REQUIRED WORK:
An exact copy of the entries is needed, with every picture left out.

INPUT FOR THIS TASK:
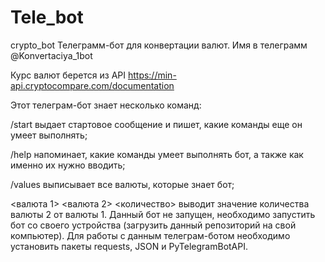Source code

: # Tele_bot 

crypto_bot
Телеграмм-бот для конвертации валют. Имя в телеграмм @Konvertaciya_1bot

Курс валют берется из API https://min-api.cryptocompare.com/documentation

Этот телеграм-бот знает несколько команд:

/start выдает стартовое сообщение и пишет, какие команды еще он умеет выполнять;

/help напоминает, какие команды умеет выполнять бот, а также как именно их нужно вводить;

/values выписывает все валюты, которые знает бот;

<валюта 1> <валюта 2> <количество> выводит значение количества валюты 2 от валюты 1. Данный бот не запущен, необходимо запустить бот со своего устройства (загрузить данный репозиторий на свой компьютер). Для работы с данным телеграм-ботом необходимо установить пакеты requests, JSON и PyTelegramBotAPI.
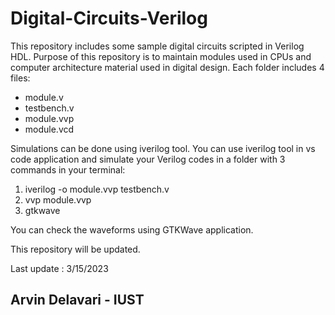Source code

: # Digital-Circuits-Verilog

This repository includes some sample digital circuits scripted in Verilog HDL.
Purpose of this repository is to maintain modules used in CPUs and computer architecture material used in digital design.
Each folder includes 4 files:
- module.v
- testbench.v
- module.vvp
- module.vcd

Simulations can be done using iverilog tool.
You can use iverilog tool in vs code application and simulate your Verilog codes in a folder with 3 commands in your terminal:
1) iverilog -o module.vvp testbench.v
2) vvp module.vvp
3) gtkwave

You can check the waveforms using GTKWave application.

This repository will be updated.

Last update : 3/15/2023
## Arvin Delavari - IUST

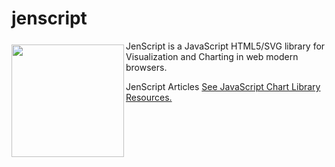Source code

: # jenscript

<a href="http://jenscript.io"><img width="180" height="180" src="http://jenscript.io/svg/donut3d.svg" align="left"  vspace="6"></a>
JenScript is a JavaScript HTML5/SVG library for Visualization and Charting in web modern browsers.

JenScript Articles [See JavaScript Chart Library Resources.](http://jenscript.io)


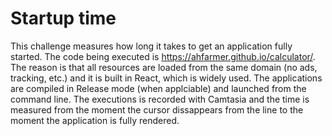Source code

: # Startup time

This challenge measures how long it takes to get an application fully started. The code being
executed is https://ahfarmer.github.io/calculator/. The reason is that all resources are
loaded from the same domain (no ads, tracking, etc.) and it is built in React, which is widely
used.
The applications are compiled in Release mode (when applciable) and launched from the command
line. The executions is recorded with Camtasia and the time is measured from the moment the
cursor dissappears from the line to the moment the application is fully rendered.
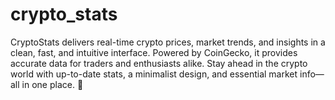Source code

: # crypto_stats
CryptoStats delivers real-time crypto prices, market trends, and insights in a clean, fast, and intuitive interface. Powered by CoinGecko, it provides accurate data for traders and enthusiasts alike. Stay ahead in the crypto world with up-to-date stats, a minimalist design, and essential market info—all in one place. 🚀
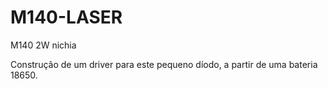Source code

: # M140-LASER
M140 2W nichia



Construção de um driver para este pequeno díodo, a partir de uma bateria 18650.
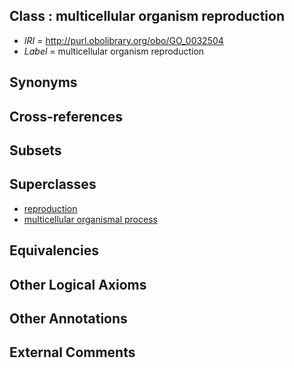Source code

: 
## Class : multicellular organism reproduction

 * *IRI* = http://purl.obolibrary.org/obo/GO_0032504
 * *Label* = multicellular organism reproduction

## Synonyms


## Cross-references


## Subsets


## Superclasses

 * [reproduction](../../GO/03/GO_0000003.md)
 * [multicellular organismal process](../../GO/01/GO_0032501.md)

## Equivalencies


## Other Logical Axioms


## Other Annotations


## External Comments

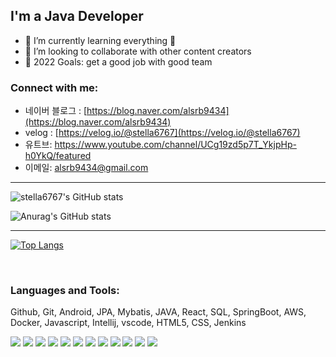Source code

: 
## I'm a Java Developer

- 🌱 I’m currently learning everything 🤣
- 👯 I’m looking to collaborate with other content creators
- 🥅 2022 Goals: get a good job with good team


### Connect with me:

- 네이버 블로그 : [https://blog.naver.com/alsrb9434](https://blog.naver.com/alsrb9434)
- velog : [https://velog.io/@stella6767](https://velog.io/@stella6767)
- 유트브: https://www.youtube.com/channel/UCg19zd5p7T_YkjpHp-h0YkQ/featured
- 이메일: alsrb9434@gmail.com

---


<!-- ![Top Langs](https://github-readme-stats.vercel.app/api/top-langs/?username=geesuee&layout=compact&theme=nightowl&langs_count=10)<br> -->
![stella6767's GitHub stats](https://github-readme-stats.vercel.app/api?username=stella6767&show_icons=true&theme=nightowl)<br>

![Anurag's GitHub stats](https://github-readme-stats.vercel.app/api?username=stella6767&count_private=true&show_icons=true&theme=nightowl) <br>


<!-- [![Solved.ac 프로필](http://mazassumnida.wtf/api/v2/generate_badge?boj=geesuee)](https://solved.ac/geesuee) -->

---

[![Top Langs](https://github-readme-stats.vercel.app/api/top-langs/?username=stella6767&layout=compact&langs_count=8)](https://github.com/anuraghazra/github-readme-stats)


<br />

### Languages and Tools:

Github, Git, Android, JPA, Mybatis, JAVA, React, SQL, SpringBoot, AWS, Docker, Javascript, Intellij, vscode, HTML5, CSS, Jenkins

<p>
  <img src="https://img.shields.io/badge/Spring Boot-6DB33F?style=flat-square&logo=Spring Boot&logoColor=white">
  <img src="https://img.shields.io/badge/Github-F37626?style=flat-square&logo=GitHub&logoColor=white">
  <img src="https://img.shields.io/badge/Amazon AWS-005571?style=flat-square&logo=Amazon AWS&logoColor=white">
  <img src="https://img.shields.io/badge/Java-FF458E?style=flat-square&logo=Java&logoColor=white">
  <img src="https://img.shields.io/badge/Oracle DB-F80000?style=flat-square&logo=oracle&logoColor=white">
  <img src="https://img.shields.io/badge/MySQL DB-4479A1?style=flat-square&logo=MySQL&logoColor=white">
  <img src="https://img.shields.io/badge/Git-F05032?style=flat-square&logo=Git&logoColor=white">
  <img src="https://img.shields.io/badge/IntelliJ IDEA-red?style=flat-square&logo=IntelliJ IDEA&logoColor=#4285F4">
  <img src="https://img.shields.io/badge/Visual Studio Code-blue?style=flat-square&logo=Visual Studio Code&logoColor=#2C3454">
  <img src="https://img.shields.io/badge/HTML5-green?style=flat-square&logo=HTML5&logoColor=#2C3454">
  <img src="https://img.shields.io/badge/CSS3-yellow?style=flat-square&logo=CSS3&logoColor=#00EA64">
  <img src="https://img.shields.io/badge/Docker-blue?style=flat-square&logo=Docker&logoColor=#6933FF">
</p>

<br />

EXERCISE RESULT:
Source code

: # Tele_bot 

crypto_bot
Телеграмм-бот для конвертации валют. Имя в телеграмм @Konvertaciya_1bot

Курс валют берется из API https://min-api.cryptocompare.com/documentation

Этот телеграм-бот знает несколько команд:

/start выдает стартовое сообщение и пишет, какие команды еще он умеет выполнять;

/help напоминает, какие команды умеет выполнять бот, а также как именно их нужно вводить;

/values выписывает все валюты, которые знает бот;

<валюта 1> <валюта 2> <количество> выводит значение количества валюты 2 от валюты 1. Данный бот не запущен, необходимо запустить бот со своего устройства (загрузить данный репозиторий на свой компьютер). Для работы с данным телеграм-ботом необходимо установить пакеты requests, JSON и PyTelegramBotAPI.
Source code

: # Digital-Circuits-Verilog

This repository includes some sample digital circuits scripted in Verilog HDL.
Purpose of this repository is to maintain modules used in CPUs and computer architecture material used in digital design.
Each folder includes 4 files:
- module.v
- testbench.v
- module.vvp
- module.vcd

Simulations can be done using iverilog tool.
You can use iverilog tool in vs code application and simulate your Verilog codes in a folder with 3 commands in your terminal:
1) iverilog -o module.vvp testbench.v
2) vvp module.vvp
3) gtkwave

You can check the waveforms using GTKWave application.

This repository will be updated.

Last update : 3/15/2023
## Arvin Delavari - IUST

Source code

: # jenscript

<a href="http://jenscript.io"><img width="180" height="180" src="http://jenscript.io/svg/donut3d.svg" align="left"  vspace="6"></a>
JenScript is a JavaScript HTML5/SVG library for Visualization and Charting in web modern browsers.

JenScript Articles [See JavaScript Chart Library Resources.](http://jenscript.io)


Source code

: # Startup time

This challenge measures how long it takes to get an application fully started. The code being
executed is https://ahfarmer.github.io/calculator/. The reason is that all resources are
loaded from the same domain (no ads, tracking, etc.) and it is built in React, which is widely
used.
The applications are compiled in Release mode (when applciable) and launched from the command
line. The executions is recorded with Camtasia and the time is measured from the moment the
cursor dissappears from the line to the moment the application is fully rendered.
Source code

: # crypto_stats
CryptoStats delivers real-time crypto prices, market trends, and insights in a clean, fast, and intuitive interface. Powered by CoinGecko, it provides accurate data for traders and enthusiasts alike. Stay ahead in the crypto world with up-to-date stats, a minimalist design, and essential market info—all in one place. 🚀
Source code

: # M140-LASER
M140 2W nichia



Construção de um driver para este pequeno díodo, a partir de uma bateria 18650.
Source code

: 
## Class : multicellular organism reproduction

 * *IRI* = http://purl.obolibrary.org/obo/GO_0032504
 * *Label* = multicellular organism reproduction

## Synonyms


## Cross-references


## Subsets


## Superclasses

 * [reproduction](../../GO/03/GO_0000003.md)
 * [multicellular organismal process](../../GO/01/GO_0032501.md)

## Equivalencies


## Other Logical Axioms


## Other Annotations


## External Comments

Source code

: 
## I'm a Java Developer

- 🌱 I’m currently learning everything 🤣
- 👯 I’m looking to collaborate with other content creators
- 🥅 2022 Goals: get a good job with good team


### Connect with me:

- 네이버 블로그 : [https://blog.naver.com/alsrb9434](https://blog.naver.com/alsrb9434)
- velog : [https://velog.io/@stella6767](https://velog.io/@stella6767)
- 유트브: https://www.youtube.com/channel/UCg19zd5p7T_YkjpHp-h0YkQ/featured
- 이메일: alsrb9434@gmail.com

---


<!-- ![Top Langs](https://github-readme-stats.vercel.app/api/top-langs/?username=geesuee&layout=compact&theme=nightowl&langs_count=10)<br> -->
![stella6767's GitHub stats](https://github-readme-stats.vercel.app/api?username=stella6767&show_icons=true&theme=nightowl)<br>

![Anurag's GitHub stats](https://github-readme-stats.vercel.app/api?username=stella6767&count_private=true&show_icons=true&theme=nightowl) <br>


<!-- [![Solved.ac 프로필](http://mazassumnida.wtf/api/v2/generate_badge?boj=geesuee)](https://solved.ac/geesuee) -->

---

[![Top Langs](https://github-readme-stats.vercel.app/api/top-langs/?username=stella6767&layout=compact&langs_count=8)](https://github.com/anuraghazra/github-readme-stats)


<br />

### Languages and Tools:

Github, Git, Android, JPA, Mybatis, JAVA, React, SQL, SpringBoot, AWS, Docker, Javascript, Intellij, vscode, HTML5, CSS, Jenkins

<p>
  <img src="https://img.shields.io/badge/Spring Boot-6DB33F?style=flat-square&logo=Spring Boot&logoColor=white">
  <img src="https://img.shields.io/badge/Github-F37626?style=flat-square&logo=GitHub&logoColor=white">
  <img src="https://img.shields.io/badge/Amazon AWS-005571?style=flat-square&logo=Amazon AWS&logoColor=white">
  <img src="https://img.shields.io/badge/Java-FF458E?style=flat-square&logo=Java&logoColor=white">
  <img src="https://img.shields.io/badge/Oracle DB-F80000?style=flat-square&logo=oracle&logoColor=white">
  <img src="https://img.shields.io/badge/MySQL DB-4479A1?style=flat-square&logo=MySQL&logoColor=white">
  <img src="https://img.shields.io/badge/Git-F05032?style=flat-square&logo=Git&logoColor=white">
  <img src="https://img.shields.io/badge/IntelliJ IDEA-red?style=flat-square&logo=IntelliJ IDEA&logoColor=#4285F4">
  <img src="https://img.shields.io/badge/Visual Studio Code-blue?style=flat-square&logo=Visual Studio Code&logoColor=#2C3454">
  <img src="https://img.shields.io/badge/HTML5-green?style=flat-square&logo=HTML5&logoColor=#2C3454">
  <img src="https://img.shields.io/badge/CSS3-yellow?style=flat-square&logo=CSS3&logoColor=#00EA64">
  <img src="https://img.shields.io/badge/Docker-blue?style=flat-square&logo=Docker&logoColor=#6933FF">
</p>

<br />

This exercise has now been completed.